Occasionaly mt.exe, link.exe, buildservice would get a look in at 1-2%.
I'm running VNC to view the machine, so it's getting a look in on occasion.
Edit 2:
When left the previous evening the build process seemed to be progressing all be it slowly, but after waiting another 13 hours the 1 hour build process hasn't completed. System is still hogging the 1 core.
My understanding is that the "System" process is the time spent in the kernel (so performing disk I/O, network I/O (you did mention Incredibuild) and the like) -- I'd check for disk fragmentation, virus checkers and possibly look at these on other machines in your Incredibuild cluster.
As the System Idle process runs at "Low" priority, it's a red herring that it'd be "taking up CPU time" -- if anything it's just showing that there is available CPU time available. The fact the processing is stuck to a single processor shows that the process is doing something that is not multi-core aware, or someone has set it's thread affinity to 1.
I've noticed the virus checking software that I use can radically slow down compilation but it does not extend beyond the end of the build. Turning off advanced and heuristic checking improves this to the extent that I do not have to disable the scanner entirely. I have changed my scanning strategy such that I use scheduled full scans now more than advanced on the fly scanning, as it hurts the perfromance of a number of apps. (n.b. I am using the latest cut of Kaspersky). I'm also using an automated backup tool (AJCBackup) that also needs to be restrained when compiling.
You may also want to consider disableing the Windows Indexing service on drives that are be used to create a lot of temporary and object files, as it doesn't provide much value in this context for the amount of performance it draws.
Edit: Have checked which processes are actually hogging the CPU core and traced them back to a given app?
We've encountered issues with Kaspersky and Incredibuild in our offices - compiles and sometimes links will just hang and never finish.
Only seems to affect some machines though which is wierd, and only Windows XP (Vista seems immune from what I've seen).
Only solution I've found so far is to turn Kaspersky off entirely - so if you find a solution then let me know!
RE: smacl, work from the Windows Search/Indexing Service (WSearch) won't be attributed to the System process's CPU time, it should come from the SearchIndexer.exe/SearchFilterHost.exe services (Vista+).
The majority of activity from System you will see will be in disk activity from the lazy writer and other disk accesses.
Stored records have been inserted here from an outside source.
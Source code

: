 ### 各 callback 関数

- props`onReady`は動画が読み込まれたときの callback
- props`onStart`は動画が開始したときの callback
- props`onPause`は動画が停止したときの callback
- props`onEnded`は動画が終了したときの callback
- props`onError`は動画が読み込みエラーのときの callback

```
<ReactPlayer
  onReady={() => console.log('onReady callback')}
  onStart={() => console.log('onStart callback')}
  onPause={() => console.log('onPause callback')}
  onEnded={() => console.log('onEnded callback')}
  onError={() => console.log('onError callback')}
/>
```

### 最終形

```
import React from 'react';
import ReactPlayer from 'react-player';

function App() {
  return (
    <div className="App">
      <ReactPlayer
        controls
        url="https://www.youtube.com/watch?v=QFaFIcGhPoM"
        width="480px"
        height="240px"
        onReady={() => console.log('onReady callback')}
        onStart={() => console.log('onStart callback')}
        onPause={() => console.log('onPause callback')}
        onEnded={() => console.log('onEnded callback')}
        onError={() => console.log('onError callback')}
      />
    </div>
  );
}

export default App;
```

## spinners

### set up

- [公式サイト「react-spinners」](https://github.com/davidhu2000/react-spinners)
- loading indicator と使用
CPU activity from System will be because of kernel activity such as drivers (ISRs/DPCs) and other kernel-level filters (which could include AV file and process filters).
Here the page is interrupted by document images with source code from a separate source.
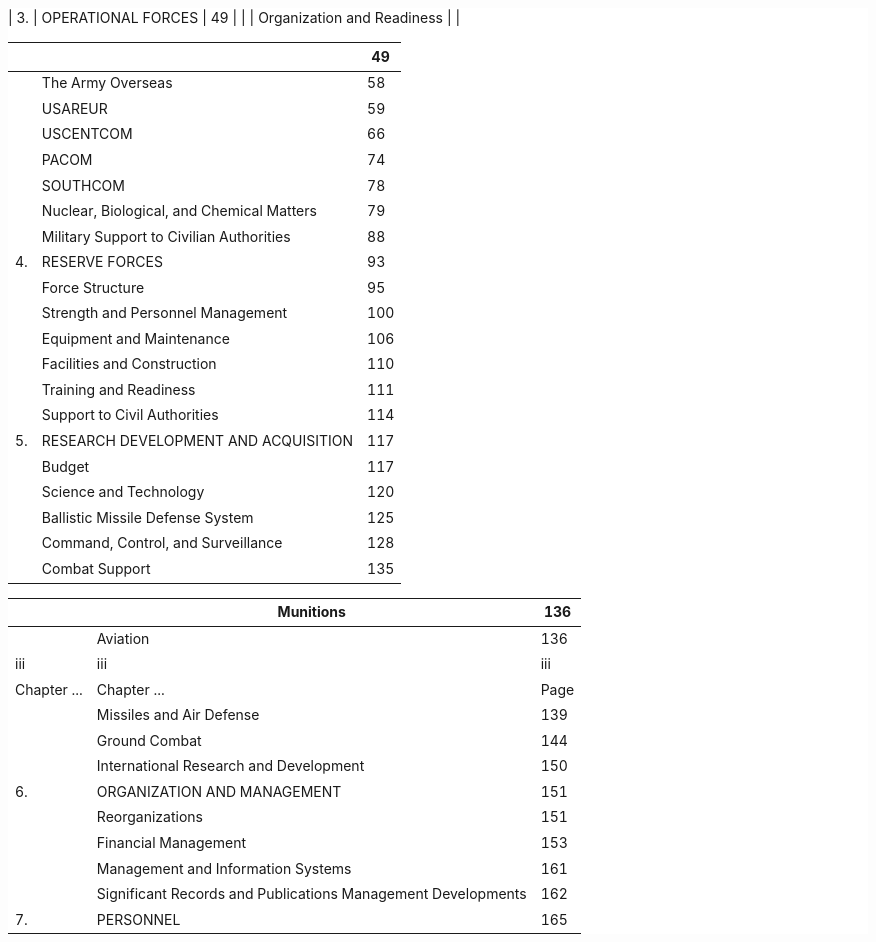 | 3.        | OPERATIONAL FORCES         | 49     |
|           | Organization and Readiness |        |

|    |                                           |   49 |
|----|-------------------------------------------|------|
|    | The Army Overseas                         |   58 |
|    | USAREUR                                   |   59 |
|    | USCENTCOM                                 |   66 |
|    | PACOM                                     |   74 |
|    | SOUTHCOM                                  |   78 |
|    | Nuclear, Biological, and Chemical Matters |   79 |
|    | Military Support to Civilian Authorities  |   88 |
| 4. | RESERVE FORCES                            |   93 |
|    | Force Structure                           |   95 |
|    | Strength and Personnel Management         |  100 |
|    | Equipment and Maintenance                 |  106 |
|    | Facilities and Construction               |  110 |
|    | Training and Readiness                    |  111 |
|    | Support to Civil Authorities              |  114 |
| 5. | RESEARCH DEVELOPMENT AND ACQUISITION      |  117 |
|    | Budget                                    |  117 |
|    | Science and Technology                    |  120 |
|    | Ballistic Missile Defense System          |  125 |
|    | Command, Control, and Surveillance        |  128 |
|    | Combat Support                            |  135 |



|             | Munitions                                                    | 136   |
|-------------|--------------------------------------------------------------|-------|
|             | Aviation                                                     | 136   |
| iii         | iii                                                          | iii   |
| Chapter ... | Chapter ...                                                  | Page  |
|             | Missiles and Air Defense                                     | 139   |
|             | Ground Combat                                                | 144   |
|             | International Research and Development                       | 150   |
| 6.          | ORGANIZATION AND MANAGEMENT                                  | 151   |
|             | Reorganizations                                              | 151   |
|             | Financial Management                                         | 153   |
|             | Management and Information Systems                           | 161   |
|             | Significant Records and Publications Management Developments | 162   |
| 7.          | PERSONNEL                                                    | 165   |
Process Explorer (http://technet.microsoft.com/en-us/sysinternals/bb896653.aspx) can aid in viewing CPU usage across processes, including System. You can use the public Microsoft Symbol Server and this resource to get you started.
If you can take a trace with Xperf (http://msdn.microsoft.com/en-us/performance/cc825801.aspx), I can help you analyze where the CPU time is being spent in the System (kernel) context. Xperf isn't officially supported on XP, but you can take a trace on XP and analyze it on other systems.
Xperf and Process Explorer should be able to shine a spotlight on exactly the module(s) that are causing the runaway CPU usage. Symbols may not even be necessary to diagnose the problem; simply the module name can often point to the component in question that is slowing down your system. For example, high CPU usage from ndis.sys can point to network interrupts, or activity from modules such as aavmker4.sys can point to AV software (Avast! in this case).
And as always, check if there are any updated drivers and AV software for your system.
In my office, a conflict between Incredibuild and Spyware Doctor's Immunize feature caused similar issues. Turning off Immunize solved it for us.
What anti-virus/malware do you use?
I'm having same hangs when compiling using IncrediBuild in VS2003, on clean Windows 7 without any anti-virus. It worked fine on same box in XP and Vista.